We conclude that the Petitioner has not established that it will be a "United States employer" having
an "employer-employee relationship" with the Beneficiary as an H-lB temporary "employee."
8 C.F.R. § 214.2(h)(4)(ii). Without contracts or agreements between all the parties that sufficiently
detail the terms and conditions of the Beneficiary's employment, we are not able to fully ascertain
what the Beneficiary will do, as well as how this impacts the Petitioner's ability to control and direct
the Beneficiary's day-to-day work. Given this specific lack of evidence, and the vague material
presented in the letters submitted in support of the petition which do not adequately communicate the
substantive nature of the Beneficiary's work, the Petitioner has not corroborated that the Petitioner has
or will have control over the Beneficiary's work or duties, or the condition and scope of the
Beneficiary's services.
Notably, the supplier agreements provided in support of the petition, indicate that the end-client must
approve the Beneficiary's hours on his timesheets at the end-client location, and the prime-vendor
verifies the mid-vendor's invoices based on the Beneficiary's worktime subject to end-client's
approval. The prime-vendor's SSC further states that "[The end-client] will provide Contract Workers
with instructions and supervision," while the Petitioner asserts that it is the prime-vendor who
"provides on-site Mgt [for] all temporary workers, IT and non-IT." Therefore, it appears that the end
client and the intermediary vendors exercise a substantial level of supervision and control over the
Beneficiary's work.
Additionally, the prime-vendor's SSC states that as a means for the end-client's satisfaction with a
contract worker to be guaranteed, the end-client "will not be charged for the unsatisfactory work
performed, up to a maximum of sixteen (16) hours." Furthermore, the end-client's letter states that
the Beneficiary "will work closely with [end-client personnel]," noting "[a]s he works at [the end
client's] office, he will be expected to follow our standard workplace policies, and his day-to-day
project deliverables will be reviewed by [an end-client] project manager to ensure that they conform
to our quality and acceptance standards." Thus, we conclude that the end-client exercises a substantial
level of supervision and control over the Beneficiary's day-to-day employment. This material starkly
contrasts with the Petitioner's claim that it exercises control over the Beneficiary's work as his
"employer," and therefore, does not persuasively establish that the Petitioner will in fact exercise
control over the Beneficiary's employment at the end-client location. 27 As previously noted, the
record contains emails that indicate that the end-client assigns tasks to the Beneficiary and the
Beneficiary submits time sheets to the end-client for approval. The emails also indicate that the end
client provides access to their systems and applications.

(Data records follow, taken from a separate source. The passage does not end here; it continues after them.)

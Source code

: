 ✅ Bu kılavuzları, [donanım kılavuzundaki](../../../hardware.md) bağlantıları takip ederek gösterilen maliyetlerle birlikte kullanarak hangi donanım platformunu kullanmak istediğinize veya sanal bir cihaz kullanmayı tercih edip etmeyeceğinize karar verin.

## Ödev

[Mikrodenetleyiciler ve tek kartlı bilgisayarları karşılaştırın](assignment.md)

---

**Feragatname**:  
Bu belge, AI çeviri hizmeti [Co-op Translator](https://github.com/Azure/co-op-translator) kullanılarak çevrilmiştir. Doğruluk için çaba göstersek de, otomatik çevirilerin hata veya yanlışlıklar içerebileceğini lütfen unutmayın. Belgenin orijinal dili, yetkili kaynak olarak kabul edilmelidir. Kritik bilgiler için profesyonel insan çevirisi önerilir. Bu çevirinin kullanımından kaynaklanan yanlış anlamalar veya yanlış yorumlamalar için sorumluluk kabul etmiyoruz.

27 The Petitioner must also resolve these inconsistencies with independent, objective evidence pointing to where the truth
lies. Matter of Ho, 19 l&N Dec. at 591-92.
13
As discussed above, the Petitioner has not demonstrated that it exercises actual control over the
Beneficiary's work. It appears that the Petitioner's role and responsibilities are essentially limited to
the administration of the Beneficiary's payroll and other related benefits, including the filing of
immigration benefits. While social security contributions, worker's compensation contributions,
unemployment insurance contributions, federal and state income tax withholdings, and other benefits
are still relevant factors in determining who will control the Beneficiary, other incidents of the
relationship, e.g., who will oversee and direct the work of the Beneficiary, who will provide the
instrumentalities and tools, where the work will be located, and who has the ability to affect the
projects to which the Beneficiary is assigned, must also be assessed and weighed in order to make a
determination as to who will be the Beneficiary's employer. Without foll disclosure of all of the
relevant factors, we are unable to conclude that the requisite employer-employee relationship will exist
between the Petitioner and the Beneficiary.
In other words, the Petitioner has not established it will have and maintain the requisite employer
employee relationship with the Beneficiary for the duration of the requested employment period. See
8 C.F.R. § 214.2(h)(4)(ii) (defining the term "United States employer" and requiring the Petitioner to
engage the Beneficiary to work such that it will have and maintain an employer-employee relationship
with respect to the sponsored H-lB nonimmigrant worker). Again and as previously discussed, there
is insufficient evidence detailing the specific work to be performed by the Beneficiary at the end-client
location. Therefore, the petition cannot be approved for this additional reason.
IV. CONCLUSION
The appeal will be dismissed for the above stated reasons, with each considered an independent and
alternative basis for the decision. In visa petition proceedings, it is the petitioner's burden to establish
eligibility for the immigration benefit sought. Section 291 of the Act, 8 U.S.C. § 1361. The Petitioner
has not met that burden.
ORDER: The appeal is dismissed.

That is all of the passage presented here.